The pervasiveness of digital technology is due in part to the economies of scale that can be achieved once it is agreed that all forms of communication should use the same alphabet. A packet of bits sent over the Internet under the TCP/IP protocol might represent speech, text, a picture, or a map, but the distinction is irrelevant to the technology used to transmit and store it. Only the sender and receiver need to share details of the coding scheme, in order for the receiver to be able to reconstruct and understand the content. Digital technology is expected to become far more prominent in the future, because of further improvements in the key parameters—bandwidth, storage volume, and processing speed—at costs that are expected to continue to fall.

The impacts of the digital transition on communication of geographic information can be seen in the simple example of geologic mapping, illustrated in Figure 1. In an idealized world that may or may not have existed in some past golden age of thematic cartography, information about the geology of an area was communicated in the following way. A field geologist worked over the area in detail during the field season, collecting information in the form of notes and sketches. These were given to a cartographer, who compiled a complete picture of the area in the form of a geologic map. Geologist and cartographer may have spoken directly, and may have been the same person, but in the worst case all of the geologist's knowledge would have had to pass through the medium of notes and sketches. The cartographer passed a compiled product to the printer in the form of separates, and the printer passed the information to the distributor in the form of a printed map. Finally, the distributor passed the information to users, collectors, and librarians. Each medium—sketches and notes, separates, and paper map—imposed its own possibly unique requirements and constraints on the communication channel.

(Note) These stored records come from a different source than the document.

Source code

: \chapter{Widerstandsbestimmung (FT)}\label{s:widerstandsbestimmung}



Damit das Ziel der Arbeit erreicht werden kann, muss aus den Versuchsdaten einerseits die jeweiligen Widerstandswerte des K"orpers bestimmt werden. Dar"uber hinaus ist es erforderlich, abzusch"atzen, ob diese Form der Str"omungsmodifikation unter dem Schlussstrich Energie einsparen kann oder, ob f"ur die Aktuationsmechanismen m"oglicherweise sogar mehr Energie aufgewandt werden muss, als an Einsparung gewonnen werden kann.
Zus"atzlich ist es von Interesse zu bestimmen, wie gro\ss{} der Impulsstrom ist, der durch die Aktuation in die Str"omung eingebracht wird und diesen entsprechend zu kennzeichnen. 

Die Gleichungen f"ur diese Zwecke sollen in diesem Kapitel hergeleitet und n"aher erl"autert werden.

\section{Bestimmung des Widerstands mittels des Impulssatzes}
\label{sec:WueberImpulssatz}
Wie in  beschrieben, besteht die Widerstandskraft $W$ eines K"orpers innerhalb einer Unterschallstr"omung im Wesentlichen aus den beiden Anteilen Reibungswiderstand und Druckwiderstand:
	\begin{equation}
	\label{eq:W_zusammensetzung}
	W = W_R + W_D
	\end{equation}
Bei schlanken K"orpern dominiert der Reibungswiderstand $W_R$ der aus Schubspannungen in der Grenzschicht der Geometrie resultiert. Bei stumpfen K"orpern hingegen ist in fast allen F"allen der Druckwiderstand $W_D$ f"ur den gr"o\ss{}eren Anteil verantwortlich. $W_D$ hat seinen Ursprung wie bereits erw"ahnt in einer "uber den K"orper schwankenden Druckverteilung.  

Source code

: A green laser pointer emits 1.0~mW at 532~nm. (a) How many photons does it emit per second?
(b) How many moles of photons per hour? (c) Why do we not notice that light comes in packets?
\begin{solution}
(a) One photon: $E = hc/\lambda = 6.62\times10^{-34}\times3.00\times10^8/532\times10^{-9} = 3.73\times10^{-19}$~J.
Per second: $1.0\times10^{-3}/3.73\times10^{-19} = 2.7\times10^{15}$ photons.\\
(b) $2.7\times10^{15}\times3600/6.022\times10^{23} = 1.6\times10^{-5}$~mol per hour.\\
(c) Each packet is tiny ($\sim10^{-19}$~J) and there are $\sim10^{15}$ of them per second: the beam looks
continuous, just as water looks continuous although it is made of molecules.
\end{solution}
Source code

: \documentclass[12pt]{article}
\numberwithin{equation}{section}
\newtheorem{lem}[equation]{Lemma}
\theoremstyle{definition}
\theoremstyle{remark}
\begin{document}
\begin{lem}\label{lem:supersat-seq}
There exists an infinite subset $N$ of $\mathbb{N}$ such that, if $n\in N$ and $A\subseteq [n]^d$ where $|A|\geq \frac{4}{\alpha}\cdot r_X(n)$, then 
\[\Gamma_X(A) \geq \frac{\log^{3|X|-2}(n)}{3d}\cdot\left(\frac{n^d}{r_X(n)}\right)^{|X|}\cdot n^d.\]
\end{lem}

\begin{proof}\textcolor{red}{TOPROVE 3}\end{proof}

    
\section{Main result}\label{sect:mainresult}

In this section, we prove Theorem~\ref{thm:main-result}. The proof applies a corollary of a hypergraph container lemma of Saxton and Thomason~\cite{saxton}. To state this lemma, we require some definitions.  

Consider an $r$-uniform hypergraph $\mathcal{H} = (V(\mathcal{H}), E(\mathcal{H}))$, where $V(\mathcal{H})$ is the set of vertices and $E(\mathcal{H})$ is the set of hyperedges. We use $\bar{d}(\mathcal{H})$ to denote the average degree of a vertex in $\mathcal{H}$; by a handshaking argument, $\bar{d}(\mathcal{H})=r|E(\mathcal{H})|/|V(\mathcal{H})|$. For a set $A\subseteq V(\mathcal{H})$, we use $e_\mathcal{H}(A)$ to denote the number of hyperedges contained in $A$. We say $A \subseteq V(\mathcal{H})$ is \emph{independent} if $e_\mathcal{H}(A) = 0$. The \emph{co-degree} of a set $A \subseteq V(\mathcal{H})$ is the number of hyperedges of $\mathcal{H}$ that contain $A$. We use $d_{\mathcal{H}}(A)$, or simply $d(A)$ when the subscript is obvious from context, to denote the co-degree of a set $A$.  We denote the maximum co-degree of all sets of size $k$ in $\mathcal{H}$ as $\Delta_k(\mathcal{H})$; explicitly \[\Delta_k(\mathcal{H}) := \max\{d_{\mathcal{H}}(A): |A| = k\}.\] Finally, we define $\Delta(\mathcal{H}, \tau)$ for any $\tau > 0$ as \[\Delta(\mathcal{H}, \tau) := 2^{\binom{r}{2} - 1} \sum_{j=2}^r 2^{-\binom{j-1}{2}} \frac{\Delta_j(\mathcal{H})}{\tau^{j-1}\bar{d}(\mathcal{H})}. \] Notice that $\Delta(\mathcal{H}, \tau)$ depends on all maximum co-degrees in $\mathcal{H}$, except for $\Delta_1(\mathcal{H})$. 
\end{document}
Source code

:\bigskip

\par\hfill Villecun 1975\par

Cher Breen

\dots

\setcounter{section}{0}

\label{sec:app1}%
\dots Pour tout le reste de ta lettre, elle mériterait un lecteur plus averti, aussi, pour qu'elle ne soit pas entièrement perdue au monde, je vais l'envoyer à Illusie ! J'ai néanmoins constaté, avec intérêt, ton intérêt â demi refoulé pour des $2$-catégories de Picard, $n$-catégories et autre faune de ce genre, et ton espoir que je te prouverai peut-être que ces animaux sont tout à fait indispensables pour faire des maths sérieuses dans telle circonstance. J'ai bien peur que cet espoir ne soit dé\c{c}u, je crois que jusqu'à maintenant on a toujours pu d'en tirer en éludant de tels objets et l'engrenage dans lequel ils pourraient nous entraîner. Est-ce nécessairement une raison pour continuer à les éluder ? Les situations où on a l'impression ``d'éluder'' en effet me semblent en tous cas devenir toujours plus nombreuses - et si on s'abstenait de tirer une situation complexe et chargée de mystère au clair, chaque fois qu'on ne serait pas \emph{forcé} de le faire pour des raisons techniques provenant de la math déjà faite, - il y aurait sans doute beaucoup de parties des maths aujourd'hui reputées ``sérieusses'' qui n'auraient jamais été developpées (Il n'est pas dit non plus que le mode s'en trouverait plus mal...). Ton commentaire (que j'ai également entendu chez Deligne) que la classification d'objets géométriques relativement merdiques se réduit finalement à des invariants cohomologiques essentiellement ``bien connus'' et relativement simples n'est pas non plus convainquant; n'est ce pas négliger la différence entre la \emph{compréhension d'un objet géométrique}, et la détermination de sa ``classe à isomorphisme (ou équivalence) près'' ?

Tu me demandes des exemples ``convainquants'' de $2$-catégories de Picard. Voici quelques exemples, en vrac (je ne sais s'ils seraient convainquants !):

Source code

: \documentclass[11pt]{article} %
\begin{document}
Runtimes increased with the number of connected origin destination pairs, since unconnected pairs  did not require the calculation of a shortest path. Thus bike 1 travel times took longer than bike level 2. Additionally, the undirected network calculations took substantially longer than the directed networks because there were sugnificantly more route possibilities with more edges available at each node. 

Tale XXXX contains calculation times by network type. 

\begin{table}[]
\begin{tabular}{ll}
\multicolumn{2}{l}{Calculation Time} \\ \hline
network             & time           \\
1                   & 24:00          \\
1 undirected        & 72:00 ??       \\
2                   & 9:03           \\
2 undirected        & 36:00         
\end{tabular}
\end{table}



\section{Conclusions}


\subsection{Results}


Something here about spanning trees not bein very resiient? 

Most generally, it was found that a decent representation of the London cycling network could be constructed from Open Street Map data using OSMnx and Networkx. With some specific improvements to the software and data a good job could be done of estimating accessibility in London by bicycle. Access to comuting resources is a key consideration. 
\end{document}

The first impact of the digital transition was in the cartographic production process. Computing technology began to change the process of map compilation, drafting, and editing in the late 1960s, as mapping agencies found that editing of maps in digital form could be far faster and more cost-effective than expensive redrafting. By the mid-1970s the user community was beginning to realize the advantages of working with data in digital form, and began to demand data on magnetic tapes as an alternative to the conventional paper distribution. Although the printer could now be bypassed, the information communicated in digital form was essentially unchanged from the content of paper maps. In the early 1990s, the Internet began to offer a much faster channel of communication than magnetic tapes or CDs, and the advent of spatial data clearinghouses and large-scale data archive centers allowed the distributor to be bypassed.

Two more fundamental changes are in progress. The channel between the field geologist and the cartographer is likely to be strongly impacted by new field technologies, such as GPS, digital cameras, low-cost satellite imagery and aerial photography, and hand-held computer mapping systems. As it has at other points in the flow diagram, information technology in the field has the potential to lower cost, increase the amount of data gathered, and increase the width of the communication channel by supporting new forms of representation. It may even blur the distinction between geologist and cartographer by allowing one person to perform both functions. Finally, the investments that are now being made in digital libraries, new search mechanisms (NRC, 1999), and metadata are directed at making it easier to find geographic data in the massive, distributed archives of electronic networks. These points are explored in greater detail below.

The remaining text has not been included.